The sum of length, breadth and depth of cuboid is $19$cm and its diagonal is $5\sqrt{5}$cm.
Its volume is:
a) 125
b) 236
c) 361
d) 486
Solution:
$$\ell^2 + b^2 +h^2 = 125\quad\text{ and }\quad \ell+b+h=19,$$
How can i find volume from this information?
Best Answer
Define $$\begin{cases} p_1 = & \ell + b + h\\ p_2 = & \ell^2 + b^2 + h^2\\ p_3 = & \ell^3 + b^3 + h^3 \end{cases} \quad\text{ and }\quad \begin{cases} s_1 = & \ell + b + h\\ s_2 = & \ell b + \ell h + b h\\ s_3 = & \ell b h \end{cases} $$ We know $p_1 = s_1 = 19$ and $p_2 = 125$.

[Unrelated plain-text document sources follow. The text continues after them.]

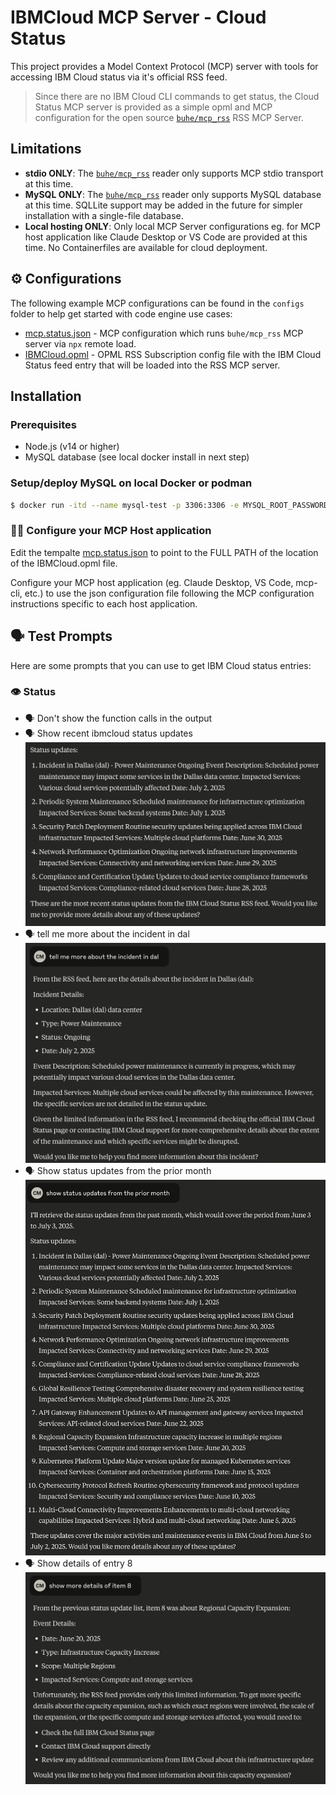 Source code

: # IBMCloud MCP Server - Cloud Status

This project provides a Model Context Protocol (MCP) server with tools for accessing IBM Cloud status via it's official RSS feed.

>Since there are no IBM Cloud CLI commands to get status, the Cloud Status MCP server is provided as a simple opml and MCP configuration for the open source [`buhe/mcp_rss`](https://github.com/buhe/mcp_rss) RSS MCP Server.  

## Limitations

- **stdio ONLY**: The [`buhe/mcp_rss`](https://github.com/buhe/mcp_rss) reader only supports MCP stdio transport at this time.
- **MySQL ONLY**: The [`buhe/mcp_rss`](https://github.com/buhe/mcp_rss) reader only supports MySQL database at this time.  SQLLite support may be added in the future for simpler installation with a single-file database.
- **Local hosting ONLY**: Only local MCP Server configurations eg. for MCP host application like Claude Desktop or VS Code are provided at this time.  No Containerfiles are available for cloud deployment.

## ⚙️ Configurations

The following example MCP configurations can be found in the `configs` folder to help get started with code engine use cases:

- [mcp.status.json](https://github.com/IBM-Cloud/ibmcloud-mcp-server/blob/main/src/status/configs/mcp.status.json) - MCP configuration which runs `buhe/mcp_rss` MCP server via `npx` remote load.
- [IBMCloud.opml](https://github.com/IBM-Cloud/ibmcloud-mcp-server/blob/main/src/status/configs/IBMCloud.opml) - OPML RSS Subscription config file with the IBM Cloud Status feed entry that will be loaded into the RSS MCP server.

## Installation

### Prerequisites

- Node.js (v14 or higher)
- MySQL database (see local docker install in next step)

### Setup/deploy MySQL on local Docker or podman

```bash
$ docker run -itd --name mysql-test -p 3306:3306 -e MYSQL_ROOT_PASSWORD=123456 mysql
```

### 🏃🏼 Configure your MCP Host application

Edit the tempalte [mcp.status.json](https://github.com/IBM-Cloud/ibmcloud-mcp-server/blob/main/src/status/configs/mcp.status.json) to point to the FULL PATH of the location of the IBMCloud.opml file.

Configure your MCP host application (eg. Claude Desktop, VS Code, mcp-cli, etc.) to use the json configuration file following the MCP configuration instructions specific to each host application.

## 🗣️ Test Prompts

Here are some prompts that you can use to get IBM Cloud status entries:

### 👁️ Status

- 🗣️ Don't show the function calls in the output
- 🗣️ Show recent ibmcloud status updates
![recent status updates](images/status1.png)
- 🗣️ tell me more about the incident in dal
![dal incident details](images/status2.png)
- 🗣️ Show status updates from the prior month
![prior month status listing](images/status3.png)
- 🗣️ Show details of entry 8
![details of entry #8](images/status4.png)

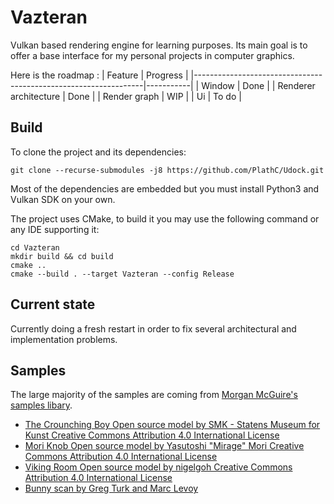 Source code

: # Vazteran

Vulkan based rendering engine for learning purposes. Its main goal is to offer a base interface
for my personal projects in computer graphics. 

Here is the roadmap :
| Feature                                                         | Progress  |
|-----------------------------------------------------------------|-----------|
| Window                                                          | Done      |
| Renderer architecture                                           | Done      |
| Render graph                                                    | WIP       |
| Ui                                                              | To do     |

## Build 

To clone the project and its dependencies:
```
git clone --recurse-submodules -j8 https://github.com/PlathC/Udock.git
```

Most of the dependencies are embedded but you must install Python3 and Vulkan SDK on your own.

The project uses CMake, to build it you may use the following command or any IDE supporting it:
```
cd Vazteran
mkdir build && cd build
cmake ..
cmake --build . --target Vazteran --config Release
```

## Current state

Currently doing a fresh restart in order to fix several architectural and implementation problems.

## Samples 

The large majority of the samples are coming from [Morgan McGuire's samples libary](https://casual-effects.com/data/).

- [The Crounching Boy Open source model by SMK - Statens Museum for Kunst Creative Commons Attribution 4.0 International License](https://www.myminifactory.com/object/3d-print-the-crouching-boy-104413)
- [Mori Knob Open source model by Yasutoshi "Mirage" Mori Creative Commons Attribution 4.0 International License](https://github.com/lighttransport/lighttransportequation-orb)
- [Viking Room Open source model by nigelgoh Creative Commons Attribution 4.0 International License](https://sketchfab.com/3d-models/viking-room-a49f1b8e4f5c4ecf9e1fe7d81915ad38)
- [Bunny scan by Greg Turk and Marc Levoy](https://faculty.cc.gatech.edu/~turk/bunny/bunny.html)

Apply $AM \ge GM$ to the three numbers $\ell, b, h$, we get an upper bound for $s_3$:
$$s_3 = \ell b h \le \left(\frac{\ell + b + h}{3}\right)^3 = \frac{p_1^3}{3} = \frac{19}{3}^3 \sim 254.037$$ This rules out choices (c) and (d).
Apply Cauchy Schwarz inequality to $( \sqrt{\ell}, \sqrt{b}, \sqrt{h} )$ and $( \sqrt{\ell}^3, \sqrt{b}^3, \sqrt{h}^3 )$, we get
$$p_2^2 \le p_1 p_3$$
Together with the Newton's identities
We obtain a lower bound for $s_3$:
$$s_3 = \frac13 \left( p_3 - s_1 p_2 + s_2 p_1 \right) \ge \frac13 \left( \frac{p_2^2}{p_1} - p_1 p_2 + \frac{p_1^2 - p_2}{2} p_1 \right) = \frac13 \left( \frac{p_2^2}{p_1} + \frac{p_1^2 - 3 p_2}{2} p_1 \right) = \frac13 \left( \frac{125^2}{19} + \frac{19^2 - 3\cdot 125}{2} \cdot 19\right) = \frac{4366}{19} \sim 229.790 $$ This rules out choice (a) and leaves us choice (b) $s_3 = 236$ as the only possible answer.